11º) Esclarecendo. Afirmei que enxergar somente o kitsch nas organizações e partidos é unilateralidade, despolitiza na exata medida em que se fixa na negatividade, é por isso um procedimento ideológico. Kundera afirma e você endossa que o kitsch é um fenômeno típico das massas, concordo, seria ideológico negar isso. Mas também é ideológico enxergar somente o kitsch, por isso tentei historicizar o debate citando os sovietes, que são também um fenômeno de massa, ninguém os idealizou antecipadamente, surgiram na luta concreta do proletariado. A unilateralidade consiste em excluir a potencialidade positiva das massas. Sovietes ou kitsch? Positividade ou o contrário? Kundera tende a enxergar somente negatividade nas massas, é por isso ideológico. Massas, organizações e partidos políticos produziram sovietes, comunas, autogestão. Estas criações são positivas ou não? Tanto faz? Então nenhum? Enfim, é nesse sentido que crítico quem se fixa apenas na negatividade.

Um exemplo. Penso nos combatentes estrangeiros que lutaram contra o fascismo na Espanha. O homem do subsolo pode afirmar que a base da fraternidade é o kitsch, pode, inclusive, chegar ao ponto de relativizar valores revolucionários, mas deveria ouvir esses combatentes. Quem coloca a própria carne à frente sempre tem algo a dizer, no mínimo afirma que seus ideais são mais importantes que sua vida.

12º) O ser humano está condenado a ser livre, partindo das instâncias do pensamento livre de mordaças, obrigado a ser uma criatura sem caráter, o homem do subsolo chegaria a se colocar ao lado de escravistas? Creio que não. A inexistência do eterno retorno pode significar que a vida não tem sentido, mas não significa que resistir e escravizar são a mesma coisa.
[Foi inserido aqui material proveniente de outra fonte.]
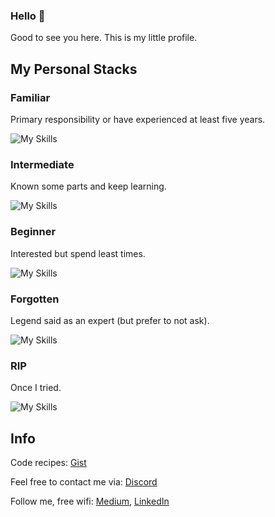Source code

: ### Hello 👋

Good to see you here. This is my little profile.

## My Personal Stacks

### Familiar
Primary responsibility or have experienced at least five years.

![My Skills](https://skillicons.dev/icons?i=react,apollo,emotion,styledcomponents,graphql,materialui,vite,workers,html,css,js,ts,jest,nodejs,vscode,git&perline=8)

### Intermediate
Known some parts and keep learning.

![My Skills](https://skillicons.dev/icons?i=docker,github,gitlab,cloudflare&perline=8)

### Beginner
Interested but spend least times.

![My Skills](https://skillicons.dev/icons?i=wasm,go,deno,remix,aws,gcp,firebase,bash,redux,linux,express,grafana,kubernetes,nextjs,regex&perline=8)

### Forgotten
Legend said as an expert (but prefer to not ask).

![My Skills](https://skillicons.dev/icons?i=bootstrap,c,cpp,pug,webpack,mongodb,mysql,prisma,ae,ps&perline=8)

### RIP
Once I tried.

![My Skills](https://skillicons.dev/icons?i=clojure,jquery,sass,angular,vue,rails,ruby,postgres,arduino,blender&perline=8)

## Info

Code recipes: [Gist](https://gist.github.com/Cerberus)

Feel free to contact me via: [Discord](https://discordapp.com/users/718068120300027905)

Follow me, free wifi: [Medium](https://medium.com/@suncerberus), [LinkedIn](https://www.linkedin.com/in/thanaphol-pomsuwan-63765a136/)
Assim recomeçamos a estabelecer valores absurdos, ou a partir do absurdo.   

13º) Você afirma, com razão, que as promessas do ideal jamais foram concluídas, quando não traídas. Como homem de esquerda, assumo todos os riscos que decorrem da minha escolha. Mas fecho com o verso brechtiano: Pensem, quando falarem das nossas fraquezas, também nos tempos sombrios de que escaparam.  Se é verdade que as promessas do ideal não foram concluídas, é também verdade que pela luta as classes exploradas conseguiram avanços significativos. Analisar somente as promessas não concluídas é se fixar na negatividade, ou na unilateralidade. Um exemplo. Se há menos escravos e senzalas, é porque houve resistência: fugas, quilombos, suicídios, assaltos à Casa Grande.

Enquanto a humanidade estiver divida em classes, o motor da história continuará sendo a luta.